Dataset>
# # # # #

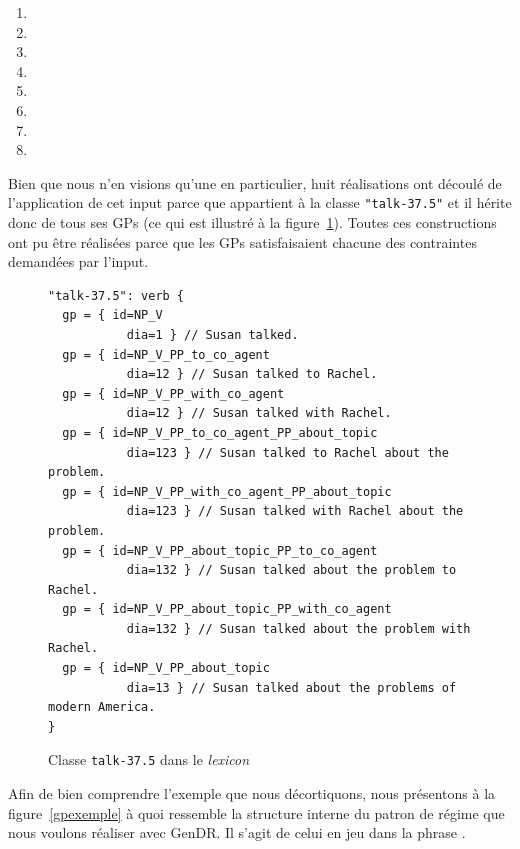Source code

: \begin{enumerate}
  \item {}
  \item {}
  \item {}
  \item {}
  \item {}
  \item {}
  \item {}
  \item {}
\end{enumerate}

Bien que nous n'en visions qu'une en particulier, huit réalisations ont découlé de l'application de cet input parce que  appartient à la classe \texttt{"talk-37.5"} et il hérite donc de tous ses \acp{GP} (ce qui est illustré à la figure~\ref{fig:classtalk375}). Toutes ces constructions ont pu être réalisées parce que les \acp{GP} satisfaisaient chacune des contraintes demandées par l'input.

\begin{figure}[htb]
\begin{lstlisting}[language=mate]
"talk-37.5": verb {
  gp = { id=NP_V
	       dia=1 } // Susan talked.
  gp = { id=NP_V_PP_to_co_agent
	       dia=12 } // Susan talked to Rachel.
  gp = { id=NP_V_PP_with_co_agent
	       dia=12 } // Susan talked with Rachel.
  gp = { id=NP_V_PP_to_co_agent_PP_about_topic
	       dia=123 } // Susan talked to Rachel about the problem.
  gp = { id=NP_V_PP_with_co_agent_PP_about_topic
	       dia=123 } // Susan talked with Rachel about the problem.
  gp = { id=NP_V_PP_about_topic_PP_to_co_agent
	       dia=132 } // Susan talked about the problem to Rachel.
  gp = { id=NP_V_PP_about_topic_PP_with_co_agent
	       dia=132 } // Susan talked about the problem with Rachel.
  gp = { id=NP_V_PP_about_topic
	       dia=13 } // Susan talked about the problems of modern America.
}
\end{lstlisting}
  \caption{Classe \texttt{talk-37.5} dans le \emph{lexicon}}
	\label{fig:classtalk375}
\end{figure}

Afin de bien comprendre l'exemple que nous décortiquons, nous présentons à la figure~\ref{gpexemple} à quoi ressemble la structure interne du patron de régime que nous voulons réaliser avec GenDR. Il s'agit de celui en jeu dans la phrase .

# # # # #

Task objective> A word-for-word retyping of every record is required, without the pictures.

Response area>
Source code

: \begin{enumerate}
  \item {}
  \item {}
  \item {}
  \item {}
  \item {}
  \item {}
  \item {}
  \item {}
\end{enumerate}

Bien que nous n'en visions qu'une en particulier, huit réalisations ont découlé de l'application de cet input parce que  appartient à la classe \texttt{"talk-37.5"} et il hérite donc de tous ses \acp{GP} (ce qui est illustré à la figure~\ref{fig:classtalk375}). Toutes ces constructions ont pu être réalisées parce que les \acp{GP} satisfaisaient chacune des contraintes demandées par l'input.

\begin{figure}[htb]
\begin{lstlisting}[language=mate]
"talk-37.5": verb {
  gp = { id=NP_V
	       dia=1 } // Susan talked.
  gp = { id=NP_V_PP_to_co_agent
	       dia=12 } // Susan talked to Rachel.
  gp = { id=NP_V_PP_with_co_agent
	       dia=12 } // Susan talked with Rachel.
  gp = { id=NP_V_PP_to_co_agent_PP_about_topic
	       dia=123 } // Susan talked to Rachel about the problem.
  gp = { id=NP_V_PP_with_co_agent_PP_about_topic
	       dia=123 } // Susan talked with Rachel about the problem.
  gp = { id=NP_V_PP_about_topic_PP_to_co_agent
	       dia=132 } // Susan talked about the problem to Rachel.
  gp = { id=NP_V_PP_about_topic_PP_with_co_agent
	       dia=132 } // Susan talked about the problem with Rachel.
  gp = { id=NP_V_PP_about_topic
	       dia=13 } // Susan talked about the problems of modern America.
}
\end{lstlisting}
  \caption{Classe \texttt{talk-37.5} dans le \emph{lexicon}}
	\label{fig:classtalk375}
\end{figure}

Afin de bien comprendre l'exemple que nous décortiquons, nous présentons à la figure~\ref{gpexemple} à quoi ressemble la structure interne du patron de régime que nous voulons réaliser avec GenDR. Il s'agit de celui en jeu dans la phrase .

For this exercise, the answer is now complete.